= Maryland 529 =

Agency providing college savings plans in Maryland, US

Maryland 529 — formerly College Savings Plans of Maryland — is an independent, non-profit State agency that provides flexible and affordable college and disabilities savings plans in accordance with sections 529 and 529A of the Internal Revenue Code. The two college savings plans help families save for future education expenses and reduce dependence on student loans later.
- The Maryland Senator Edward J. Kasemeyer Prepaid College Trust first opened for enrollment in 1998 and offers affordable and flexible tuition plans and payment options at accredited two-year community colleges and four-year colleges and universities nationwide.
- The Maryland Senator Edward J. Kasemeyer College Investment Plan was launched in 2001 and offers a broad range of investment options managed by T. Rowe Price.
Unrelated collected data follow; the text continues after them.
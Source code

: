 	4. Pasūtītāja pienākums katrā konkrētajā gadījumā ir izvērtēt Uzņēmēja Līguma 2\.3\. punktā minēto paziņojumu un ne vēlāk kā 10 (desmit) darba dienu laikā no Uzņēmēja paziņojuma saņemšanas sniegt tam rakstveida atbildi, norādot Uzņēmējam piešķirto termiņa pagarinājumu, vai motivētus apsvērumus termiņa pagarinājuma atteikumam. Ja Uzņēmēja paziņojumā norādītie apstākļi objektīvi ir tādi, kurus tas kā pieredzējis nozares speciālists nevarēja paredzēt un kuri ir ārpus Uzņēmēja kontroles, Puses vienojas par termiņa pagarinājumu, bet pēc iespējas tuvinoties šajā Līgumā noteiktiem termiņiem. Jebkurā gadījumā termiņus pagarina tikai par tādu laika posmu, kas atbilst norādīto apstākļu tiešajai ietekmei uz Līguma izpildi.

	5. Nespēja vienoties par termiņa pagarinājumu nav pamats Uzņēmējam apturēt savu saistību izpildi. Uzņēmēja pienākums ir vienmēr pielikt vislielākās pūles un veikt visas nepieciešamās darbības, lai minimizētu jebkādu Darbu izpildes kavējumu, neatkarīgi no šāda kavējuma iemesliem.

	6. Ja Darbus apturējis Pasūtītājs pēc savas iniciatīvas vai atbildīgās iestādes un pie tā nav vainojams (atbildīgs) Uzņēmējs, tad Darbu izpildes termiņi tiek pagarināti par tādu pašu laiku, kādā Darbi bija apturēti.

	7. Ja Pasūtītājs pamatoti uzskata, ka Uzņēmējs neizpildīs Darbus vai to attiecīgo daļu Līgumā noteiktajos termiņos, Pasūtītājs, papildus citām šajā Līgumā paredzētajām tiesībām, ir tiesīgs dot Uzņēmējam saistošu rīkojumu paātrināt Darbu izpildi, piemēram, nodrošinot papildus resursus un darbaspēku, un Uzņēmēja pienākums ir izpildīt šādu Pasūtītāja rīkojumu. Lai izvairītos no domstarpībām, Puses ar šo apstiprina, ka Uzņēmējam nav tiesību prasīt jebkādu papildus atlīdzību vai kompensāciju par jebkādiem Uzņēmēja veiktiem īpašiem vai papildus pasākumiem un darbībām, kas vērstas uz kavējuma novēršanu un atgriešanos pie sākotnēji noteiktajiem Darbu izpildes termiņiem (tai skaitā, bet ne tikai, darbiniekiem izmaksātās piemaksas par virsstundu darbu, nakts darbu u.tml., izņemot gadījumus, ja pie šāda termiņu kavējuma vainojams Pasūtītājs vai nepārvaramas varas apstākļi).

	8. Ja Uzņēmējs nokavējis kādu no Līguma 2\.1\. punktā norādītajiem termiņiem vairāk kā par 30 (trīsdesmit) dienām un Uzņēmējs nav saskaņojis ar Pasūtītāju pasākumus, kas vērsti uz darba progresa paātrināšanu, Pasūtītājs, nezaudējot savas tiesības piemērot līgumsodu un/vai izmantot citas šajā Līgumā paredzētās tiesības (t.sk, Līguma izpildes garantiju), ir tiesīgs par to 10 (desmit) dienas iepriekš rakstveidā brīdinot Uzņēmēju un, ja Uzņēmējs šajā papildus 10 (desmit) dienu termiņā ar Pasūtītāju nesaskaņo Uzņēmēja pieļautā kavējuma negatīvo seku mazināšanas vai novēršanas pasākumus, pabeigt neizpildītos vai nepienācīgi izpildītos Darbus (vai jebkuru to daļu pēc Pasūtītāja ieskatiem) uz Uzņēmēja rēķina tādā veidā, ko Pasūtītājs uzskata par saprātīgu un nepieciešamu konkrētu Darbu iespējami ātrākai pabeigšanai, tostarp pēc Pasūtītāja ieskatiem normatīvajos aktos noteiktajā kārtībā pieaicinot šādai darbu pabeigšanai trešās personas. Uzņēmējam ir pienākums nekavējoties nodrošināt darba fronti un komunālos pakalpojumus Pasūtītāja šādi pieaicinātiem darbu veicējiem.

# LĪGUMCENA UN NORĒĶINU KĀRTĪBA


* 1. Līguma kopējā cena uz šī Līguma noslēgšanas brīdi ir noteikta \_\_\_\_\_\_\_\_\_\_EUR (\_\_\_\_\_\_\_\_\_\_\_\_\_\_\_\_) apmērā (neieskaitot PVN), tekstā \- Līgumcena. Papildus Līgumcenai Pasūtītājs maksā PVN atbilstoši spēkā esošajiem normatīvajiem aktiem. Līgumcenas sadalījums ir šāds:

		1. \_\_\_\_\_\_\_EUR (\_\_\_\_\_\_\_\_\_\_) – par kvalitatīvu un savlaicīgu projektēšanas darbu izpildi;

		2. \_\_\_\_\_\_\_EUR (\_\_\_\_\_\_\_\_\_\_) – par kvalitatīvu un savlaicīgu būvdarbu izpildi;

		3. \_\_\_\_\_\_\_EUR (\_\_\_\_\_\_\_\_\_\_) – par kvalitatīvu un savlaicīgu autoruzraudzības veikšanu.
Achieving a Better Life Experience (ABLE) programs are a way to help individuals with disabilities and their families save money and pay for qualified disability-related expenses without jeopardizing state or federal means-tested benefits such as SSI or Medicaid.

- The Maryland ABLE Program launched in November 2017. With Maryland ABLE, you can contribute up to $15,000 per year (or more if the beneficiary is working) to one of three investment options or a cash option, and account growth is tax-free when used for qualified disability expenses.

All plans are overseen by Maryland 529 and its Board. The Board includes 11 members, half of whom are State officials and the other half of whom are public members appointed by Maryland's Governor. Maryland 529's Executive Director is responsible for day-to-day management and oversight of the program managers. The Executive Director reports to the Board.